Functional Fitness – Workout #1
1. Warm-Up (2 – 3 minutes)
Things you could do for a warm-up: jog, use a jump rope, do some lunges or many other exercises in order to warm/heat/stimulate your muscles. Don’t forget the upper part of your body.
2. Work-Out – 20 minutes, 4 rounds of each 5 minutes (at least each of the 4 training units during the 5 minutes)
Things you would need: Kettlebells (minimum weight: 12 kg), mats, fitness medicine ball (minimum weight: 3 kg)
First unit: Kettlebell Swing – 20 repetitions
How to: Stand with your feet slightly more than shoulder width apart. Hold the kettlebell and keep your knees bent. Use both hands for this exercise and make sure that your back is arched. Don’t forget to keep head upright. Swing the kettlebell backwards between the legs. Keep the weight on your heels. Now push/project the kettlebell through your feet and legs, away from the body, and quickly snap the hips forward. Don’t forget to tightening the glutes and abs 😉 Try to keep your arms relatively straight and bring the kettlebell at the same height as your chest or head. Finally let the kettlebell return to the start position and repeat this movement 20 times.
Second unit: The bridge-up – 20 repetitions
How to: Lay on your back with your knees bent (90° angle) and place your heels on a tree trunk of something that has a height of about 60 cm. Press your hips up to the ceiling and squeeze the glutes. The movement is similar to a gymnastics bridge. Try to optain a straight line from head to toe :). Slowly lower your hips back to the floor and repeat this movement 20 times.
Third unit: Push-Ups – 20 repetitions
I guess all of you guys know how to execute some nice push-ups. Try to alternate them by positioning the hands closer together or further apart.
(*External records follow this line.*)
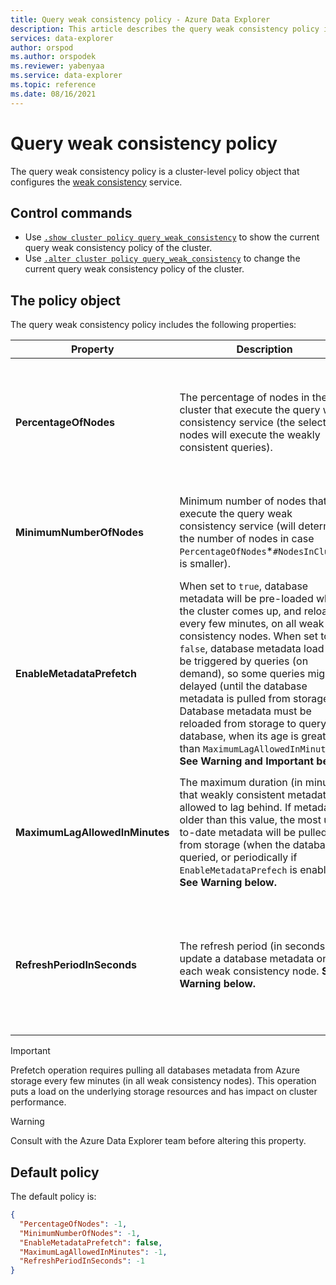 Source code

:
 ```yaml
---
title: Query weak consistency policy - Azure Data Explorer
description: This article describes the query weak consistency policy in Azure Data Explorer.
services: data-explorer
author: orspod
ms.author: orspodek
ms.reviewer: yabenyaa
ms.service: data-explorer
ms.topic: reference
ms.date: 08/16/2021
---
```

# Query weak consistency policy

The query weak consistency policy is a cluster-level policy object that configures the [weak consistency](../concepts/queryconsistency.md) service.

## Control commands

* Use [`.show cluster policy query_weak_consistency`](show-query-weak-consistency-policy.md) to show the current query weak consistency policy of the cluster.
* Use [`.alter cluster policy query_weak_consistency`](alter-query-weak-consistency-policy.md) to change the current query weak consistency policy of the cluster.

## The policy object

The query weak consistency policy includes the following properties:

| Property | Description | Values | Default
|---|---|---|---|
| **PercentageOfNodes** | The percentage of nodes in the cluster that execute the query weak consistency service (the selected nodes will execute the weakly consistent queries). | An integer between `1` to `100`, or `-1` for default value (which is currently `20%`). | `-1`
| **MinimumNumberOfNodes** | Minimum number of nodes that execute the query weak consistency service (will determine the number of nodes in case `PercentageOfNodes`*`#NodesInCluster` is smaller). | A positive integer, or `-1` for default value (currently `0`). | `-1`
|**EnableMetadataPrefetch** | When set to `true`, database metadata will be pre-loaded when the cluster comes up, and reloaded every few minutes, on all weak consistency nodes. When set to `false`, database metadata load will be triggered by queries (on demand), so some queries might be delayed (until the database metadata is pulled from storage).  Database metadata must be reloaded from storage to query the database, when its age is greater than `MaximumLagAllowedInMinutes`.  **See Warning and Important below.** | `true` or `false` | `false`
|  **MaximumLagAllowedInMinutes** | The maximum duration (in minutes) that weakly consistent metadata is allowed to lag behind.  If metadata is older than this value, the most up-to-date metadata will be pulled from storage (when the database is queried, or periodically if `EnableMetadataPrefech` is enabled). **See Warning below.** | An integer between `1` to `60`, or `-1` for default value (currently `5` minutes). | `-1`
| **RefreshPeriodInSeconds** | The refresh period (in seconds) to update a database metadata on each weak consistency node. **See Warning below.** | An integer between `30` to `1800`, or `-1` for default value (currently `120` seconds).| `-1`

> [!IMPORTANT]
> Prefetch operation requires pulling all databases metadata from Azure storage every few minutes (in all weak consistency nodes). This operation puts a load on the underlying storage resources and has impact on cluster performance.

> [!WARNING]
> Consult with the Azure Data Explorer team before altering this property.

## Default policy

The default policy is:

```json
{
  "PercentageOfNodes": -1,
  "MinimumNumberOfNodes": -1,
  "EnableMetadataPrefetch": false,
  "MaximumLagAllowedInMinutes": -1,
  "RefreshPeriodInSeconds": -1
}
```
Fourth unit: Medicine ball wall/tree trunk throw – 20 repetitions
Stand facing a wall or a tree trunk (whatever you can find in your nearby workout area) with feet shoulder-width apart. Raise arms overhead, holding a medicine ball. Be sure to not be standing to far away from the wall/tree trunk, approximately 2 to 3 feet away from your body. Now simply throw the ball as high as you possibly can against the wall/tree trunk, catch the ball and finish the exercise of with a squat.
Do not pause between the exercises! Yes you can take a sip of water if you need to, but continue to push yourself further.
3. Finish (2 – 3 minutes)
4. Cool-down (2 minutes)
I would really want to point out that I am NOT a professional trainer!!! These are just exercises that my group and I did during one of our latest workouts.
Please do not hurt yourself and be sure to execute each exercise in a proper way!
If you are not sure how to do that, ask a professional trainer for help!